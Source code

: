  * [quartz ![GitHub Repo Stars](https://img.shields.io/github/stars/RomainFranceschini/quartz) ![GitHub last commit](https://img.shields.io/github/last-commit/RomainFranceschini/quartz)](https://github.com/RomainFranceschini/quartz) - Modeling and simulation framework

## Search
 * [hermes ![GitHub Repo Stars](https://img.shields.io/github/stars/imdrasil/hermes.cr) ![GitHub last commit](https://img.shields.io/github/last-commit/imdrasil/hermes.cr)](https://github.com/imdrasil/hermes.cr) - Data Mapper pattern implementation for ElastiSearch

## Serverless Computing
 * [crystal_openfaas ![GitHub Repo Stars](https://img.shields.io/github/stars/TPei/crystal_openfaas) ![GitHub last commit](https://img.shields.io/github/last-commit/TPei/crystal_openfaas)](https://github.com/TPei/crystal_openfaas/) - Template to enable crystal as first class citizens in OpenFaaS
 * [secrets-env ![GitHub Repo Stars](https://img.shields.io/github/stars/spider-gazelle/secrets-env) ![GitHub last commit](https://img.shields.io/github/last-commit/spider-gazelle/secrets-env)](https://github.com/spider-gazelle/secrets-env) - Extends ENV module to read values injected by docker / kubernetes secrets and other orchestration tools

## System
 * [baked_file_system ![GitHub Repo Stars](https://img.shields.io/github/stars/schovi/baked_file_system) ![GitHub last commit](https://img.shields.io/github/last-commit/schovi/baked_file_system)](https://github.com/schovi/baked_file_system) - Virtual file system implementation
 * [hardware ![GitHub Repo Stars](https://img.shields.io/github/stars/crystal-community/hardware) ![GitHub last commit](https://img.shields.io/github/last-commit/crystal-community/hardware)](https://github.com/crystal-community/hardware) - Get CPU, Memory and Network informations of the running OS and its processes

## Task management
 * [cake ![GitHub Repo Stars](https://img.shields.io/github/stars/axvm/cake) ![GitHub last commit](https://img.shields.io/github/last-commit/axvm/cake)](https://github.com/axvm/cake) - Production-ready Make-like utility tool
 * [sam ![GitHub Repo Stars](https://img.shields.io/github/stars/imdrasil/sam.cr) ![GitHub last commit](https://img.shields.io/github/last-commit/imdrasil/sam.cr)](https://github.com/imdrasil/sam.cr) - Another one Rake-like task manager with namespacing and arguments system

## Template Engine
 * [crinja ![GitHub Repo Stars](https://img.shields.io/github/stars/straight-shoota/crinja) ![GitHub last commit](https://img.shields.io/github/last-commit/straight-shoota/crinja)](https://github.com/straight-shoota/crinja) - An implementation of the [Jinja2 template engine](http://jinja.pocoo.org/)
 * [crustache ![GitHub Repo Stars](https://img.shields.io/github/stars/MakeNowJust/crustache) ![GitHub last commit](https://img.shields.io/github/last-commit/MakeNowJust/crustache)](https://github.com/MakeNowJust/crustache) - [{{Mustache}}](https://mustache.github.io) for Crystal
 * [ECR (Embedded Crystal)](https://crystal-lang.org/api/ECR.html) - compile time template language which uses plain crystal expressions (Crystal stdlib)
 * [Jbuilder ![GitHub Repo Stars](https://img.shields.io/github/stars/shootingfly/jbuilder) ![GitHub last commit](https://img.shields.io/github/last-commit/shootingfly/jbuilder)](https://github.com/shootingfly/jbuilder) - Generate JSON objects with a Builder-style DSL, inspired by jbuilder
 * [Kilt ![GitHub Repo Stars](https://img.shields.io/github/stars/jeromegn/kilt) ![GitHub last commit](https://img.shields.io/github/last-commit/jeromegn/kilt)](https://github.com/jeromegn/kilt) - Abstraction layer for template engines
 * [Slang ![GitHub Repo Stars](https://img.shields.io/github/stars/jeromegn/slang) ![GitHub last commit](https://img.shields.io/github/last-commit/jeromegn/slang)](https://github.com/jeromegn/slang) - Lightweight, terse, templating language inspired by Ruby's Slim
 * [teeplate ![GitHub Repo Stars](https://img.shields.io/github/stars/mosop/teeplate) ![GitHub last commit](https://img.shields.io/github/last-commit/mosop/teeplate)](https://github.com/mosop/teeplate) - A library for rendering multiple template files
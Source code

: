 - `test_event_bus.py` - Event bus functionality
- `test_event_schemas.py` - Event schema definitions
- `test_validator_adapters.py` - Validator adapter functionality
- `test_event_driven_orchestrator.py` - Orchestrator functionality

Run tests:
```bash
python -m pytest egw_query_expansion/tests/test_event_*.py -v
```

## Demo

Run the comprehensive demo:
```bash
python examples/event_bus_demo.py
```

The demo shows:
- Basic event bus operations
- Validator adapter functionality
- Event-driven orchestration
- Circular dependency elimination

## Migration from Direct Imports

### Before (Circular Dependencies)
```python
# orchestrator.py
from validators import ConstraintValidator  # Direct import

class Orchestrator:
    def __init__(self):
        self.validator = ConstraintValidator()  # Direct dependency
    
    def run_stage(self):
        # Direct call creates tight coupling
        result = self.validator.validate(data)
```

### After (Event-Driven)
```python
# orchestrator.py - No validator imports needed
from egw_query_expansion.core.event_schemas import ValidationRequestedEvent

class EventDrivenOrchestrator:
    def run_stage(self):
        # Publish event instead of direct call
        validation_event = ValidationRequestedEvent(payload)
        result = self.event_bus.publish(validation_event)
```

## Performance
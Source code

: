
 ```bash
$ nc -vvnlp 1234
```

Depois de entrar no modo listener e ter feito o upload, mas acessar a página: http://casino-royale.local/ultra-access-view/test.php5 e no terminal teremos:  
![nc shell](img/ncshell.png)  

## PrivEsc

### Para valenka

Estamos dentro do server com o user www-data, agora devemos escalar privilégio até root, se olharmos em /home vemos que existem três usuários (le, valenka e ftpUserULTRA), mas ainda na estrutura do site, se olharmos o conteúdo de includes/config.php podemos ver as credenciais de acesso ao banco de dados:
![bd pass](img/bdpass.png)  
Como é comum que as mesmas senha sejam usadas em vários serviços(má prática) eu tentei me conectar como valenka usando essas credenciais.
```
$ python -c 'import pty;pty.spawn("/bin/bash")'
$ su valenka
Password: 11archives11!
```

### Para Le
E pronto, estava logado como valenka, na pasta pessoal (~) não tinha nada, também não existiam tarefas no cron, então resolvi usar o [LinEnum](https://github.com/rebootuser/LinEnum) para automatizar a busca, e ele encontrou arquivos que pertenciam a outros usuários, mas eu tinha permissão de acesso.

- DIRECTIONS FOR THIS TASK -
Your answer should consist solely of the lines above from the line with "file system implementation" to the line with "Make-like utility tool", both included, reproduced exactly.

- ANSWER AREA -
 * [baked_file_system ![GitHub Repo Stars](https://img.shields.io/github/stars/schovi/baked_file_system) ![GitHub last commit](https://img.shields.io/github/last-commit/schovi/baked_file_system)](https://github.com/schovi/baked_file_system) - Virtual file system implementation
 * [hardware ![GitHub Repo Stars](https://img.shields.io/github/stars/crystal-community/hardware) ![GitHub last commit](https://img.shields.io/github/last-commit/crystal-community/hardware)](https://github.com/crystal-community/hardware) - Get CPU, Memory and Network informations of the running OS and its processes

## Task management
 * [cake ![GitHub Repo Stars](https://img.shields.io/github/stars/axvm/cake) ![GitHub last commit](https://img.shields.io/github/last-commit/axvm/cake)](https://github.com/axvm/cake) - Production-ready Make-like utility tool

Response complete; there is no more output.